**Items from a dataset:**
────────
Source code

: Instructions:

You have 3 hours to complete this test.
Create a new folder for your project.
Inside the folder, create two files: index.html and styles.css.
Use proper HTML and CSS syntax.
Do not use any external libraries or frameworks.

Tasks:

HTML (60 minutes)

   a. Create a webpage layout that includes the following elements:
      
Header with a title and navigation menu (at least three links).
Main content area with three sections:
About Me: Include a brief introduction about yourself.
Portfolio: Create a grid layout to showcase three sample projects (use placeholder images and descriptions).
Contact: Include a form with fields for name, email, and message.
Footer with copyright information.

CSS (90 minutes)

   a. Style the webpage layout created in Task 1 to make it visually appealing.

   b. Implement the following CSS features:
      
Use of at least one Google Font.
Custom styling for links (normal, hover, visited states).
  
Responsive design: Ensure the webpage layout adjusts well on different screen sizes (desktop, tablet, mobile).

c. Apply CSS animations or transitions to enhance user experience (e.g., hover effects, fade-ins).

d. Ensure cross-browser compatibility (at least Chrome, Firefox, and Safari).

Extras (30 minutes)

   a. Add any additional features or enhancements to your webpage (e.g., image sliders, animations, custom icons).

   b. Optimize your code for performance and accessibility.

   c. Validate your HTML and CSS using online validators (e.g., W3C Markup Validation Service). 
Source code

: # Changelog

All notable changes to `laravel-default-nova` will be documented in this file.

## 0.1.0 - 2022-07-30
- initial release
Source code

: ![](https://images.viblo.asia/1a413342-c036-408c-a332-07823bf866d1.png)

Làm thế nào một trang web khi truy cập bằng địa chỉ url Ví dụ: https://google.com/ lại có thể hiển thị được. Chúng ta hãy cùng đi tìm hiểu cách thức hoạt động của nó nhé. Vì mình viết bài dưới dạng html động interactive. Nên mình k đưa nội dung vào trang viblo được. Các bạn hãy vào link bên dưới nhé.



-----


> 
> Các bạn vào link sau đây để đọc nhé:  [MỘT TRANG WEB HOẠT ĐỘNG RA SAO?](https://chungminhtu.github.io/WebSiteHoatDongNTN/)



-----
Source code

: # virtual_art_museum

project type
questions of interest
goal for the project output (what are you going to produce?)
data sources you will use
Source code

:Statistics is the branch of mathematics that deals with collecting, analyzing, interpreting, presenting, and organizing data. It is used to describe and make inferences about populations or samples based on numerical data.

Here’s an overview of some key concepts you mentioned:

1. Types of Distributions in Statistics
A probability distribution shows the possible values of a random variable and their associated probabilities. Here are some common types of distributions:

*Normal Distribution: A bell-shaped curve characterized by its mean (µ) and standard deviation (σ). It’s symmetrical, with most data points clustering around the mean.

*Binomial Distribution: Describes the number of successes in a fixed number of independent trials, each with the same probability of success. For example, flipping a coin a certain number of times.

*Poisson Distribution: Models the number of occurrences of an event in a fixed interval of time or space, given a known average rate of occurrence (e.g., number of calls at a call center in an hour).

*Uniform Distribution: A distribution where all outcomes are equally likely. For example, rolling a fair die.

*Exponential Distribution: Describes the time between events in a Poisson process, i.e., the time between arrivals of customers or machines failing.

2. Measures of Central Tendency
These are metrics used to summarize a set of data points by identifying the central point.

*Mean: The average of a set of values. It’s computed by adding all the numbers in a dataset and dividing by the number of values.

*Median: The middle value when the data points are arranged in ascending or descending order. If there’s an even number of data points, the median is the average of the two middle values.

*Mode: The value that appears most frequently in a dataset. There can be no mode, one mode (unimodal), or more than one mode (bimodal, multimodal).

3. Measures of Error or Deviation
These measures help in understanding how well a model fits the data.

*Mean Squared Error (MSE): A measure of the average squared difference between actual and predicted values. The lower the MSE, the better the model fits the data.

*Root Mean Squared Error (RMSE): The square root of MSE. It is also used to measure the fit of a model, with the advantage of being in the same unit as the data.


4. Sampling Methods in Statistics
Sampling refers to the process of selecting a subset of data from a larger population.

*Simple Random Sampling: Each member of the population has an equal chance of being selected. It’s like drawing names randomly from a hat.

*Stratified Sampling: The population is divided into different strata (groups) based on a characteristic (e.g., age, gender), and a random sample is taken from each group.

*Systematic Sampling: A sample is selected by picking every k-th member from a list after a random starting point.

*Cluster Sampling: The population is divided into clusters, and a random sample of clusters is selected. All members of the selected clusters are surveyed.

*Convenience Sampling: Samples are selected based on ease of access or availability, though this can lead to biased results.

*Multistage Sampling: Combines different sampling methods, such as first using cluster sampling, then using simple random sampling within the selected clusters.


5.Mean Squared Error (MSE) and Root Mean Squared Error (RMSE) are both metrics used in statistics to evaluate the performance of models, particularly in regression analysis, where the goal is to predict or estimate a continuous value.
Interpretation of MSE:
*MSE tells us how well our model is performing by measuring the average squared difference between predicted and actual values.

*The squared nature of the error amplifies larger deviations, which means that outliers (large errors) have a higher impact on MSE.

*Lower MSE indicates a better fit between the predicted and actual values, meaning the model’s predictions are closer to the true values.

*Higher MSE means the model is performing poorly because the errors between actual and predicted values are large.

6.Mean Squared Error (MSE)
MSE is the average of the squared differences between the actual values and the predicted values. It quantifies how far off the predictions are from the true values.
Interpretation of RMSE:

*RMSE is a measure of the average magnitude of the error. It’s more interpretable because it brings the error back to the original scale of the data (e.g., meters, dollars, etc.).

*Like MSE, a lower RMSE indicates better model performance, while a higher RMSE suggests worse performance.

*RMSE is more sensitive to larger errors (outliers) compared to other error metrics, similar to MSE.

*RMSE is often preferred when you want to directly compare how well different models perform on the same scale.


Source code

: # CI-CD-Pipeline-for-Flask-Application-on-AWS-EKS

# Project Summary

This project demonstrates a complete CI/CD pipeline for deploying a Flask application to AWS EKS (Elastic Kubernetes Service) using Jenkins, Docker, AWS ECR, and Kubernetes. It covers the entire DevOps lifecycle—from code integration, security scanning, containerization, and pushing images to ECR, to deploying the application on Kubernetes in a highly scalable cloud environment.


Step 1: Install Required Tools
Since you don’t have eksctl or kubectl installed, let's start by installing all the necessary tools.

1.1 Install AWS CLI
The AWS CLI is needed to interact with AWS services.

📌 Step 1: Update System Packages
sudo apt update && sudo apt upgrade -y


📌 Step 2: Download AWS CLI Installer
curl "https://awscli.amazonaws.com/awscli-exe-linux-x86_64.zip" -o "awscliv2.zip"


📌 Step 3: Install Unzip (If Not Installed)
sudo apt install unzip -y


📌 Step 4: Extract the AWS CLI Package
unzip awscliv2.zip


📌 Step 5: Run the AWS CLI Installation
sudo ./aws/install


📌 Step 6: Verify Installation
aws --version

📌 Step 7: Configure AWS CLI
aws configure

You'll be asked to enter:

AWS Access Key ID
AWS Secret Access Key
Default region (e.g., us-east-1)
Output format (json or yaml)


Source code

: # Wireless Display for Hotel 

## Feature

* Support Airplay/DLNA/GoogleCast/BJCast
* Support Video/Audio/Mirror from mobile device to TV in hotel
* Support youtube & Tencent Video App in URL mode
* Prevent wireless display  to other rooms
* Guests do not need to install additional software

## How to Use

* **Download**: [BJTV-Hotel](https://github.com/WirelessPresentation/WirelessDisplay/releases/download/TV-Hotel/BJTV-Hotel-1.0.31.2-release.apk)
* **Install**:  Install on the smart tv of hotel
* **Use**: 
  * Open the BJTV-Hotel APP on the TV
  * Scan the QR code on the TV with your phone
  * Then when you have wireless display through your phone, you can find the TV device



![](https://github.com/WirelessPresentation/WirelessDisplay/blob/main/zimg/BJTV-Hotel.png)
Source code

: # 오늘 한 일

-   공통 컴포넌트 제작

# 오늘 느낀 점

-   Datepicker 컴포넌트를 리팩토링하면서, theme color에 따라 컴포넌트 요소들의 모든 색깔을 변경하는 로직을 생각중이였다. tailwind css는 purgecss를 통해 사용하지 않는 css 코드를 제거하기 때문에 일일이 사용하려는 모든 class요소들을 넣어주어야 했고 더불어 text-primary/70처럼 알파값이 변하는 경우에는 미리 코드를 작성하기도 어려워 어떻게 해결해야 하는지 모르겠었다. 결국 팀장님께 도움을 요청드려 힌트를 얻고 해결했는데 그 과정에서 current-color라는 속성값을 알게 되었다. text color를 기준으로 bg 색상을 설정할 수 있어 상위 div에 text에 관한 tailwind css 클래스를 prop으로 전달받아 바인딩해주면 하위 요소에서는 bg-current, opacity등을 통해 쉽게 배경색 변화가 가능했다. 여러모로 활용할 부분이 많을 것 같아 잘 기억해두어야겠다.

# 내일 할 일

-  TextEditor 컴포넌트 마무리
────────
**TASK REQUIREMENTS:** The answer must be the line containing "unzip awscliv2.zip" and every line after it through the last line of the records above, repeated exactly.

**RESPONSE TO THE EXERCISE:**
unzip awscliv2.zip


📌 Step 5: Run the AWS CLI Installation
sudo ./aws/install


📌 Step 6: Verify Installation
aws --version

📌 Step 7: Configure AWS CLI
aws configure

You'll be asked to enter:

AWS Access Key ID
AWS Secret Access Key
Default region (e.g., us-east-1)
Output format (json or yaml)


Source code

: # Wireless Display for Hotel 

## Feature

* Support Airplay/DLNA/GoogleCast/BJCast
* Support Video/Audio/Mirror from mobile device to TV in hotel
* Support youtube & Tencent Video App in URL mode
* Prevent wireless display  to other rooms
* Guests do not need to install additional software

## How to Use

* **Download**: [BJTV-Hotel](https://github.com/WirelessPresentation/WirelessDisplay/releases/download/TV-Hotel/BJTV-Hotel-1.0.31.2-release.apk)
* **Install**:  Install on the smart tv of hotel
* **Use**: 
  * Open the BJTV-Hotel APP on the TV
  * Scan the QR code on the TV with your phone
  * Then when you have wireless display through your phone, you can find the TV device



![](https://github.com/WirelessPresentation/WirelessDisplay/blob/main/zimg/BJTV-Hotel.png)
Source code

: # 오늘 한 일

-   공통 컴포넌트 제작

# 오늘 느낀 점

-   Datepicker 컴포넌트를 리팩토링하면서, theme color에 따라 컴포넌트 요소들의 모든 색깔을 변경하는 로직을 생각중이였다. tailwind css는 purgecss를 통해 사용하지 않는 css 코드를 제거하기 때문에 일일이 사용하려는 모든 class요소들을 넣어주어야 했고 더불어 text-primary/70처럼 알파값이 변하는 경우에는 미리 코드를 작성하기도 어려워 어떻게 해결해야 하는지 모르겠었다. 결국 팀장님께 도움을 요청드려 힌트를 얻고 해결했는데 그 과정에서 current-color라는 속성값을 알게 되었다. text color를 기준으로 bg 색상을 설정할 수 있어 상위 div에 text에 관한 tailwind css 클래스를 prop으로 전달받아 바인딩해주면 하위 요소에서는 bg-current, opacity등을 통해 쉽게 배경색 변화가 가능했다. 여러모로 활용할 부분이 많을 것 같아 잘 기억해두어야겠다.

# 내일 할 일

-  TextEditor 컴포넌트 마무리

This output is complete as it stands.